LONDON—A selloff in global stocks extended into Tuesday on signs that soaring energy prices had put a dampener on economic growth, while inflation and policy-tightening fears sent short-dated U.S. Treasury yields to 18-month highs.
Oil prices rose further, with Brent crude at almost $89 a barrel. Coal has scaled record peaks and, while gas prices are off recent highs, they remain four times higher in Europe than at the start of the year.
The impact of supply crunches in power and manufacturing components is showing up in data—on Tuesday, data showed Japanese wholesale inflation hit 13-year highs last month, UK shoppers slashed spending and China recorded a 20 percent drop in car sales.
With the U.S. earnings season kicking off in earnest this week, investors will want to gauge the impact of inflation on companies’ bottom line.

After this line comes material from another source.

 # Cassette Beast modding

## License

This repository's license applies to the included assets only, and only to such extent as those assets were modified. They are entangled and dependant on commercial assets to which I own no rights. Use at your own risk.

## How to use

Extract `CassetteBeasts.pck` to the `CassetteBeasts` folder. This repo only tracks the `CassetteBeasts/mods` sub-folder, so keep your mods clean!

While the prospect of weaker economic growth sent stocks lower, inflation fears and the likelihood of central bank policy tightening were reflected in bond markets, where two-year Treasury yields rose to 18-month highs, up 35 basis points since the start of October.
Ten-year yields rose to a four-month high, undeterred by weaker-than-expected U.S. economic data in recent days as money markets priced interest rates rising from end-2022.

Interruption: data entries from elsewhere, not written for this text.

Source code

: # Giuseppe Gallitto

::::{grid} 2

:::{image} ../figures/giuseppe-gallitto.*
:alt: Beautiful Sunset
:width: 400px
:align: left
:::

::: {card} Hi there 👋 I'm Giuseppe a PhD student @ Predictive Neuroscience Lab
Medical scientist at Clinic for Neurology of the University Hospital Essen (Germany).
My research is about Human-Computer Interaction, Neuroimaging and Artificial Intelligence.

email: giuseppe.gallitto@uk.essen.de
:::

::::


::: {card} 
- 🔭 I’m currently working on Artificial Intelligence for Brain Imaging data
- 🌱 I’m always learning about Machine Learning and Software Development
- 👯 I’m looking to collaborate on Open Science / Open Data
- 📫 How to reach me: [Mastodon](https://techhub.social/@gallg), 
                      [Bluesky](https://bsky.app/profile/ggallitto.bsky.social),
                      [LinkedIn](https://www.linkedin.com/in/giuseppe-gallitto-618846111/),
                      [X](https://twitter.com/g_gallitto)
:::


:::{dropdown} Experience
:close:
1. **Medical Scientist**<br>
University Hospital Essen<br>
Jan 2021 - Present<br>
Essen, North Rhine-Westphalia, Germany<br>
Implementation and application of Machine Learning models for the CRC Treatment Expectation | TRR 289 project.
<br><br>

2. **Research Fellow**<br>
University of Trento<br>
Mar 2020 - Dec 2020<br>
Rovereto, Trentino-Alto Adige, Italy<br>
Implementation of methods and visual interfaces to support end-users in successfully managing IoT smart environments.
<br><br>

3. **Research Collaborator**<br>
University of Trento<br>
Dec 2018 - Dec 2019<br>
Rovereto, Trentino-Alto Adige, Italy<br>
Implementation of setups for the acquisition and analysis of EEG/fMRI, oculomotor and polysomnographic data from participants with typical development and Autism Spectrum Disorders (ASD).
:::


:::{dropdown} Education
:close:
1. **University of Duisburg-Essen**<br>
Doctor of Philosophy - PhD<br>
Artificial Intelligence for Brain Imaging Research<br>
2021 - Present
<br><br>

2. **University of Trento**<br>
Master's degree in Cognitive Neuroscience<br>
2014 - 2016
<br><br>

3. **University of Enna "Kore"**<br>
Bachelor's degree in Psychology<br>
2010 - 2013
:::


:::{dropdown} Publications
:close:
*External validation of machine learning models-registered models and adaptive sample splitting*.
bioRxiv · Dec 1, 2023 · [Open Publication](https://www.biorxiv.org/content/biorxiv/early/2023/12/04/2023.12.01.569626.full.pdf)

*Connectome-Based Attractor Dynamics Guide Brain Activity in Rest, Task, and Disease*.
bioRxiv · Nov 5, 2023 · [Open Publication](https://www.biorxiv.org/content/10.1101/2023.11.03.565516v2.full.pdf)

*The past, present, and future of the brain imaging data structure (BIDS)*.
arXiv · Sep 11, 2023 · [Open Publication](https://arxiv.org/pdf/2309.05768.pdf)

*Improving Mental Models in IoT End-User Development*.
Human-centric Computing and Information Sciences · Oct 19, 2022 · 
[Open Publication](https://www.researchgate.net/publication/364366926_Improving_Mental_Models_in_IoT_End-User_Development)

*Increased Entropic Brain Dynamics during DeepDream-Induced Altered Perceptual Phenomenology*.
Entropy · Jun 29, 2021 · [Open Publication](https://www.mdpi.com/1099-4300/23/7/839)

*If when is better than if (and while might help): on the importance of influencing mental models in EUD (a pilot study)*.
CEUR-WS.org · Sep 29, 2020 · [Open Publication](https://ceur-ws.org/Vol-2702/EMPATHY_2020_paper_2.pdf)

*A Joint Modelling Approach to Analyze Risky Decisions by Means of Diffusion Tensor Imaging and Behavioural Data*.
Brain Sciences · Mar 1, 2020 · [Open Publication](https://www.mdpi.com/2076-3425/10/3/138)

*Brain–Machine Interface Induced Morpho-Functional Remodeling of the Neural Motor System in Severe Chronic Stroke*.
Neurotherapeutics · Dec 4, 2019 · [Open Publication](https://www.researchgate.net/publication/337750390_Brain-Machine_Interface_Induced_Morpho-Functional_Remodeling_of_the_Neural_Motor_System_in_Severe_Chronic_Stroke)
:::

“Markets had bought the message that inflation was transitory and now they are questioning it,” said Sarah Hewin, senior economist at Standard Chartered.

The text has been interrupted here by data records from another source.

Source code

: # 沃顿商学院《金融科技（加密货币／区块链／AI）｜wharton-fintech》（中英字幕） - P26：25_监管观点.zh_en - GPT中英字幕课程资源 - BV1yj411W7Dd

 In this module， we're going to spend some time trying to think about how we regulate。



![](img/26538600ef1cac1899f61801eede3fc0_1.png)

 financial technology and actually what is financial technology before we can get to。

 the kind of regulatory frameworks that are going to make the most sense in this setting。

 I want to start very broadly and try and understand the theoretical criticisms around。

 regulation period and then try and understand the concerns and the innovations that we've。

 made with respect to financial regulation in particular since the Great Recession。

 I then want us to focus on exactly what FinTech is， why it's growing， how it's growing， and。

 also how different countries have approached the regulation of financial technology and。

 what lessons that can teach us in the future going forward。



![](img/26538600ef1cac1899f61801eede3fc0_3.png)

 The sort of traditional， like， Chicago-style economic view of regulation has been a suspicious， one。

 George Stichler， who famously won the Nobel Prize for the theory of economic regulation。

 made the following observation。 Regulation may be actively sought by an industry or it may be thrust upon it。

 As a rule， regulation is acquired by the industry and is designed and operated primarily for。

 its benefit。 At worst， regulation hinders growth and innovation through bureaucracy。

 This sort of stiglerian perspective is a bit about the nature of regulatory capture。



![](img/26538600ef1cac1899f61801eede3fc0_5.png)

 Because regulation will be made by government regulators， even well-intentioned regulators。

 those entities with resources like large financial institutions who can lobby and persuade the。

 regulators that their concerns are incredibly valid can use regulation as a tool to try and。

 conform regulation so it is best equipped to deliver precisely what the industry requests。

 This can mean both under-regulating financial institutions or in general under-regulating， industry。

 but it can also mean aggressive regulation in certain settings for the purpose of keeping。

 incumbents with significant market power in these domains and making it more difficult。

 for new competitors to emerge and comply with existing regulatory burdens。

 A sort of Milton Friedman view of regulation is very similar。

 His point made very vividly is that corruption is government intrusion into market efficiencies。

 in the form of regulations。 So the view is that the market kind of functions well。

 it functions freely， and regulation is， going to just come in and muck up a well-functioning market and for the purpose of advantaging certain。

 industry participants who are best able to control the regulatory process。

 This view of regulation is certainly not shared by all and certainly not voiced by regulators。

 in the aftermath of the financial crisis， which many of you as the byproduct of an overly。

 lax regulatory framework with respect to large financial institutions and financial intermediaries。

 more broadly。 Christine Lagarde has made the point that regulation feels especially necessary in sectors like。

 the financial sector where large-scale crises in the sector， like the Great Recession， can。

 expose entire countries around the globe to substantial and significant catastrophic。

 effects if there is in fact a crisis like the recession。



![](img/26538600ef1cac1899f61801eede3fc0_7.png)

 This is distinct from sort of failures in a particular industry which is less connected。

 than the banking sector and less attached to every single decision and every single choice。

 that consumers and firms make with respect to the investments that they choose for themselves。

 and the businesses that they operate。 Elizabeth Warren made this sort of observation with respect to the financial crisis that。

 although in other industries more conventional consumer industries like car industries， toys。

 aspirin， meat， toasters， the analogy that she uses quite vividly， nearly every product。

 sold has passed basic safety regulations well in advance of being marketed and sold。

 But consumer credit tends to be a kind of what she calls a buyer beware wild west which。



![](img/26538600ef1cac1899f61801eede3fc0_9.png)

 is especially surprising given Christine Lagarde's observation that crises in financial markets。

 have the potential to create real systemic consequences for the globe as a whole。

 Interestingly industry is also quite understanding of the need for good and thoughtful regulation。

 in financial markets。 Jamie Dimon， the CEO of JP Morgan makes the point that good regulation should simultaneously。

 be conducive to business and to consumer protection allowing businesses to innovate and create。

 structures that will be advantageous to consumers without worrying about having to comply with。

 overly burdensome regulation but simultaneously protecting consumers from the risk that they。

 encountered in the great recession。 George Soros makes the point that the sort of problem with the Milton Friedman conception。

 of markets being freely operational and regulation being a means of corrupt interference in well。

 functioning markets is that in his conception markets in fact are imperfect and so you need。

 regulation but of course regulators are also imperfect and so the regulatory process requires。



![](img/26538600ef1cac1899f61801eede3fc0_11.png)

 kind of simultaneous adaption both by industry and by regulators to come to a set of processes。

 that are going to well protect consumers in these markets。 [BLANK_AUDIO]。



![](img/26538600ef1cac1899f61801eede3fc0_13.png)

“We take the view that the current rise in costs is a headwind to activity and as such will limit the growth rebound.”
A pan-European equity index slipped 0.6 percent, U.S. equity futures pointed to a weaker Wall Street session and MSCI’s global index fell 0.3 percent.
Earlier, Asian shares lost ground too, led by falls of as much as 1.5 percent in Chinese blue chips and Hong Kong.
Asian markets are also under pressure from the situation in China’s property sector, where the stricken Evergrande group missed a third bond coupon payment in as many weeks and signs are growing of trouble at some other developers.
“Investors are eagerly watching if there will be any measures from Beijing to help solve Evergrande’s debt problem, which would need comprehensive plans,” said Zhang Zihua, chief investment officer at Beijing Yunyi Asset Management.
While there is no sign of such assistance, economic momentum is clearly slowing; even before the plunge in car sales, data showed tourism revenues dropped 5 percent year-on-year during the Oct. 1–7 Golden Week, one of China’s busiest travel periods.
All those concerns, alongside rising Treasury yields, are keeping alive the bid for the dollar index, which is a whisker off recent one-year highs and stands near a three-year peak against the yen.
Some analysts fear U.S. data due later this week could increase stagflation fears, if they show CPI above forecast and a drop in retail sales.
“The dollar is the likely near-term winner from these outcomes, with both rates and the risk environment dollar- supportive,” Standard Chartered predicted.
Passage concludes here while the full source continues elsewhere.